In questi climi, i sottili suoli di collina possono risultare troppo poveri e limitanti per la vite, in particolare per quanto riguarda l’acqua. Nelle aree pedecollinari o di pianura i suoli sono in genere più profondi, le radici si possono sviluppare a pieno e possono trovare l’acqua anche in estate, dove si è accumulata nelle falde acquifere più profonde nel corso delle stagioni più fresche. Non c’è neppure troppa fertilità, anzi spesso c’è il problema contrario: nei climi mediterranei la mineralizzazione della sostanza organica è molto velocizzata dalle alte temperature medie. Naturalmente non è per forza così ovunque: ci possono essere zone difficili anche in pianura o favorevoli in collina. Ad esempio, ci sono aree della pianura bolgherese dove i terreni sono resi sottili da croste tufacee superficiali. Alcuni suoli sono mal drenati e letteralmente si allagano nelle stagioni fresche. Prima di decidere dove fare una vigna, è quindi essenziale l’esame macroscopico dell’area e poi della micro-situazione, col supporto degli studi di zonazione e/o di un bravo geologo.

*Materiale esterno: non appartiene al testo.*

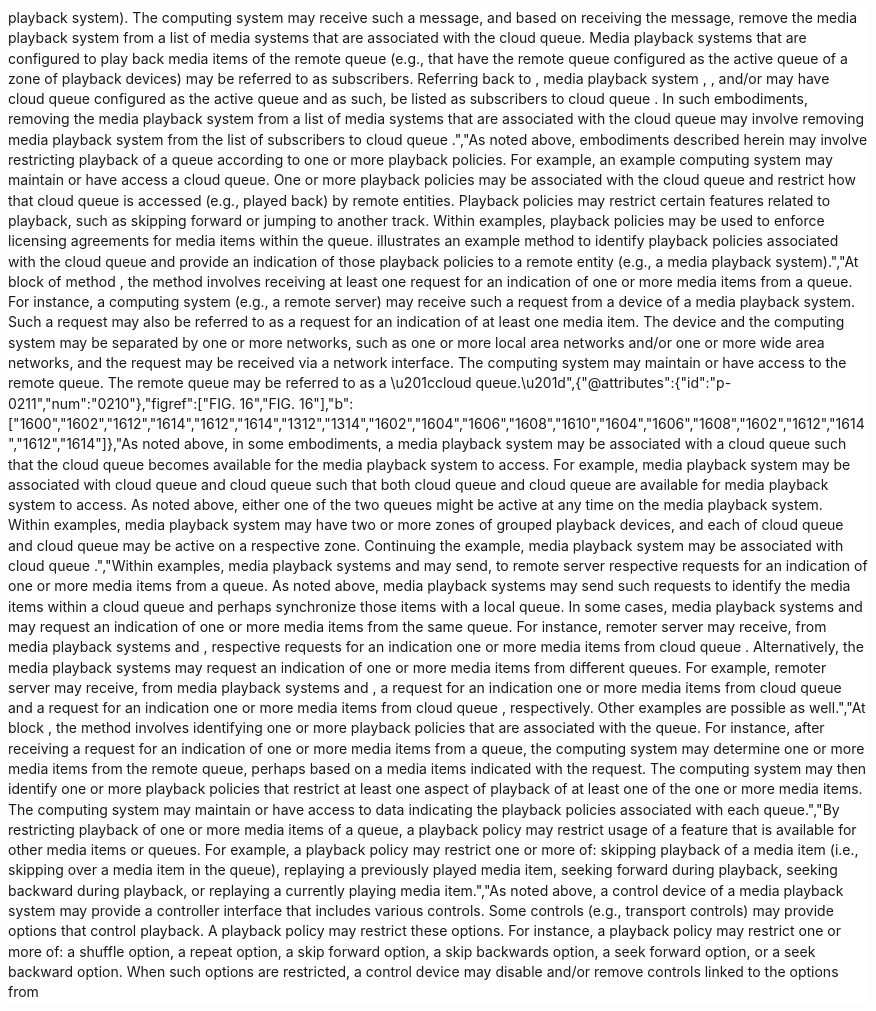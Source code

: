 playback system). The computing system may receive such a message, and based on receiving the message, remove the media playback system from a list of media systems that are associated with the cloud queue. Media playback systems that are configured to play back media items of the remote queue (e.g., that have the remote queue configured as the active queue of a zone of playback devices) may be referred to as subscribers. Referring back to , media playback system , , and\/or  may have cloud queue  configured as the active queue and as such, be listed as subscribers to cloud queue . In such embodiments, removing the media playback system from a list of media systems that are associated with the cloud queue may involve removing media playback system  from the list of subscribers to cloud queue .","As noted above, embodiments described herein may involve restricting playback of a queue according to one or more playback policies. For example, an example computing system may maintain or have access a cloud queue. One or more playback policies may be associated with the cloud queue and restrict how that cloud queue is accessed (e.g., played back) by remote entities. Playback policies may restrict certain features related to playback, such as skipping forward or jumping to another track. Within examples, playback policies may be used to enforce licensing agreements for media items within the queue.  illustrates an example method to identify playback policies associated with the cloud queue and provide an indication of those playback policies to a remote entity (e.g., a media playback system).","At block  of method , the method involves receiving at least one request for an indication of one or more media items from a queue. For instance, a computing system (e.g., a remote server) may receive such a request from a device of a media playback system. Such a request may also be referred to as a request for an indication of at least one media item. The device and the computing system may be separated by one or more networks, such as one or more local area networks and\/or one or more wide area networks, and the request may be received via a network interface. The computing system may maintain or have access to the remote queue. The remote queue may be referred to as a \u201ccloud queue.\u201d",{"@attributes":{"id":"p-0211","num":"0210"},"figref":["FIG. 16","FIG. 16"],"b":["1600","1602","1612","1614","1612","1614","1312","1314","1602","1604","1606","1608","1610","1604","1606","1608","1602","1612","1614","1612","1614"]},"As noted above, in some embodiments, a media playback system may be associated with a cloud queue such that the cloud queue becomes available for the media playback system to access. For example, media playback system  may be associated with cloud queue  and cloud queue  such that both cloud queue  and cloud queue  are available for media playback system  to access. As noted above, either one of the two queues might be active at any time on the media playback system. Within examples, media playback system  may have two or more zones of grouped playback devices, and each of cloud queue  and cloud queue  may be active on a respective zone. Continuing the example, media playback system  may be associated with cloud queue .","Within examples, media playback systems  and  may send, to remote server  respective requests for an indication of one or more media items from a queue. As noted above, media playback systems may send such requests to identify the media items within a cloud queue and perhaps synchronize those items with a local queue. In some cases, media playback systems  and  may request an indication of one or more media items from the same queue. For instance, remoter server  may receive, from media playback systems  and , respective requests for an indication one or more media items from cloud queue . Alternatively, the media playback systems may request an indication of one or more media items from different queues. For example, remoter server  may receive, from media playback systems  and , a request for an indication one or more media items from cloud queue  and a request for an indication one or more media items from cloud queue , respectively. Other examples are possible as well.","At block , the method involves identifying one or more playback policies that are associated with the queue. For instance, after receiving a request for an indication of one or more media items from a queue, the computing system may determine one or more media items from the remote queue, perhaps based on a media items indicated with the request. The computing system may then identify one or more playback policies that restrict at least one aspect of playback of at least one of the one or more media items. The computing system may maintain or have access to data indicating the playback policies associated with each queue.","By restricting playback of one or more media items of a queue, a playback policy may restrict usage of a feature that is available for other media items or queues. For example, a playback policy may restrict one or more of: skipping playback of a media item (i.e., skipping over a media item in the queue), replaying a previously played media item, seeking forward during playback, seeking backward during playback, or replaying a currently playing media item.","As noted above, a control device of a media playback system may provide a controller interface that includes various controls. Some controls (e.g., transport controls) may provide options that control playback. A playback policy may restrict these options. For instance, a playback policy may restrict one or more of: a shuffle option, a repeat option, a skip forward option, a skip backwards option, a seek forward option, or a seek backward option. When such options are restricted, a control device may disable and\/or remove controls linked to the options from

Avrete quindi compreso che, in un clima mediterraneo secco e ventilato come il nostro, il concetto continentale di basso ed alto è abbastanza inutile per questi aspetti: in basso non ci sono i problemi di umidità e l’irradiazione solare è abbondante ovunque. Capite quindi perché la domanda giusta da porre in tanti territori mediterranei non è tanto l’altitudine delle vigne ma piuttosto la risposta del suolo alla lunga stagione arida estiva.

Nella figura si vede come varia la conformazione del suolo lungo i pendii e alla base delle colline, con diverse profondità legate all’accumulo del materiale di erosione e della direzione di movimento dell’acqua (da “Il suolo, la radice della vita” pubblicazione di APAT).

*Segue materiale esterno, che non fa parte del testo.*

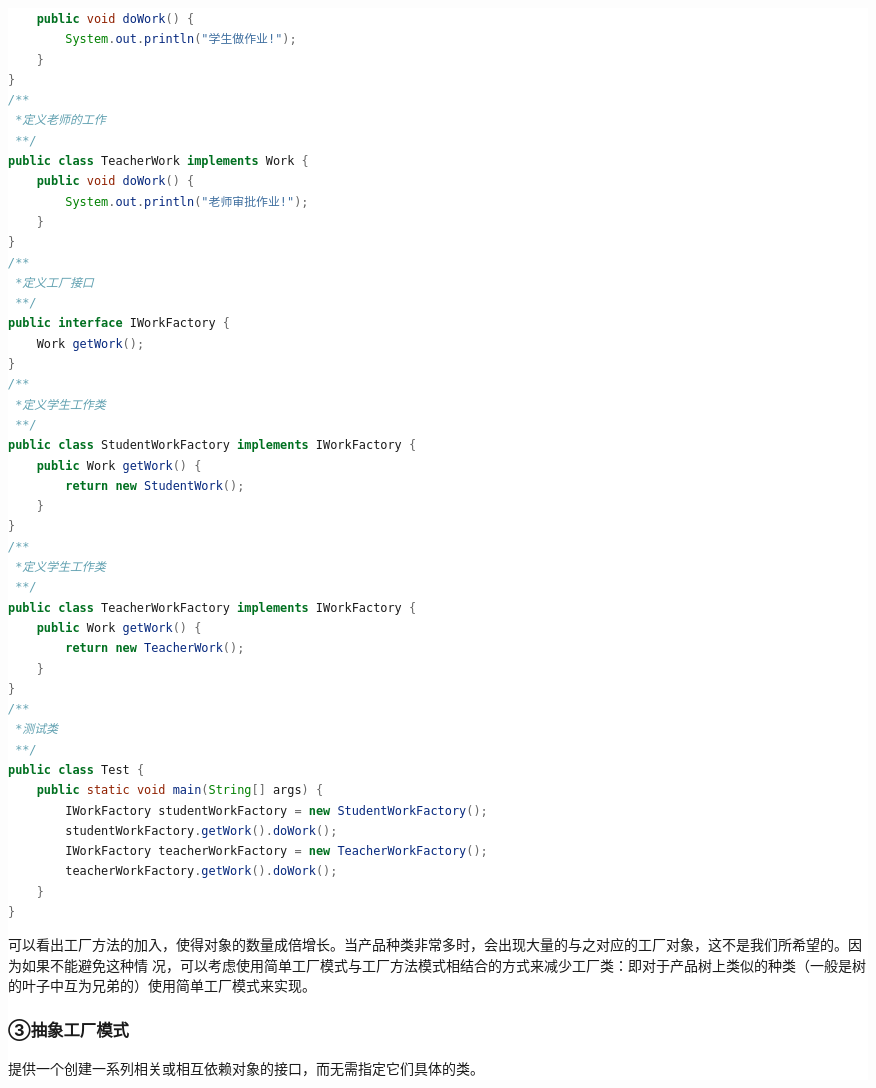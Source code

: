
 ```java
    public void doWork() {  
        System.out.println("学生做作业!");  
    }  
}  
/** 
 *定义老师的工作 
 **/  
public class TeacherWork implements Work {  
    public void doWork() {  
        System.out.println("老师审批作业!");  
    }  
}  
/** 
 *定义工厂接口 
 **/  
public interface IWorkFactory {  
    Work getWork();  
}  
/** 
 *定义学生工作类 
 **/  
public class StudentWorkFactory implements IWorkFactory {  
    public Work getWork() {  
        return new StudentWork();  
    }  
}  
/** 
 *定义学生工作类 
 **/  
public class TeacherWorkFactory implements IWorkFactory {  
    public Work getWork() {  
        return new TeacherWork();  
    }  
}  
/** 
 *测试类 
 **/  
public class Test {  
    public static void main(String[] args) {  
        IWorkFactory studentWorkFactory = new StudentWorkFactory();  
        studentWorkFactory.getWork().doWork();  
        IWorkFactory teacherWorkFactory = new TeacherWorkFactory();  
        teacherWorkFactory.getWork().doWork();  
    }  
}  
```
可以看出工厂方法的加入，使得对象的数量成倍增长。当产品种类非常多时，会出现大量的与之对应的工厂对象，这不是我们所希望的。因为如果不能避免这种情 况，可以考虑使用简单工厂模式与工厂方法模式相结合的方式来减少工厂类：即对于产品树上类似的种类（一般是树的叶子中互为兄弟的）使用简单工厂模式来实现。

### ③抽象工厂模式
提供一个创建一系列相关或相互依赖对象的接口，而无需指定它们具体的类。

Nel nostro territorio, la posizione della vigna è importante anche per quanto riguarda i venti, che possono soffiare anche in modo intenso. Certi venti freddi (la Tramontana da nord ed il Grecale da nord-est) possono essere la causa di gelate primaverili, visto che qui la temperatura va difficilmente sotto lo zero. Quindi, sono più a rischio le zone troppo esposte, come le parti alte delle colline (dei versanti interessati) o le zone più aperte di pianura. Sono meno esposte invece le vigne delle aree pedecollinari, protette dalle colline, oppure le zone riparate da altri ostacoli naturali o artificiali come boschi, filari di alberi o altro.

La principale differenza fra collina e pianura a Bolgheri è legata alle differenze di temperature e per quanto riguarda l’escursione termica estiva fra giorno e notte. In generale Bolgheri gode di un clima mediamente più fresco rispetto ai territori vicini. Nel suo interno, le temperature medie annuali sono più basse nell’area collinare ed aumentano un po’ andando verso il mare. L’escursione termica è massima nelle piccole valli fra le colline, minore sulle parti alte dei rilievi e spostandosi verso il mare. Diventa quindi importante capire quali tipologie di vini e varietà stanno meglio in ciascuna condizione, senza però dimenticare di correlare questi dati agli altri elementi descritti sopra, soprattutto alla disponibilità idrica estiva.   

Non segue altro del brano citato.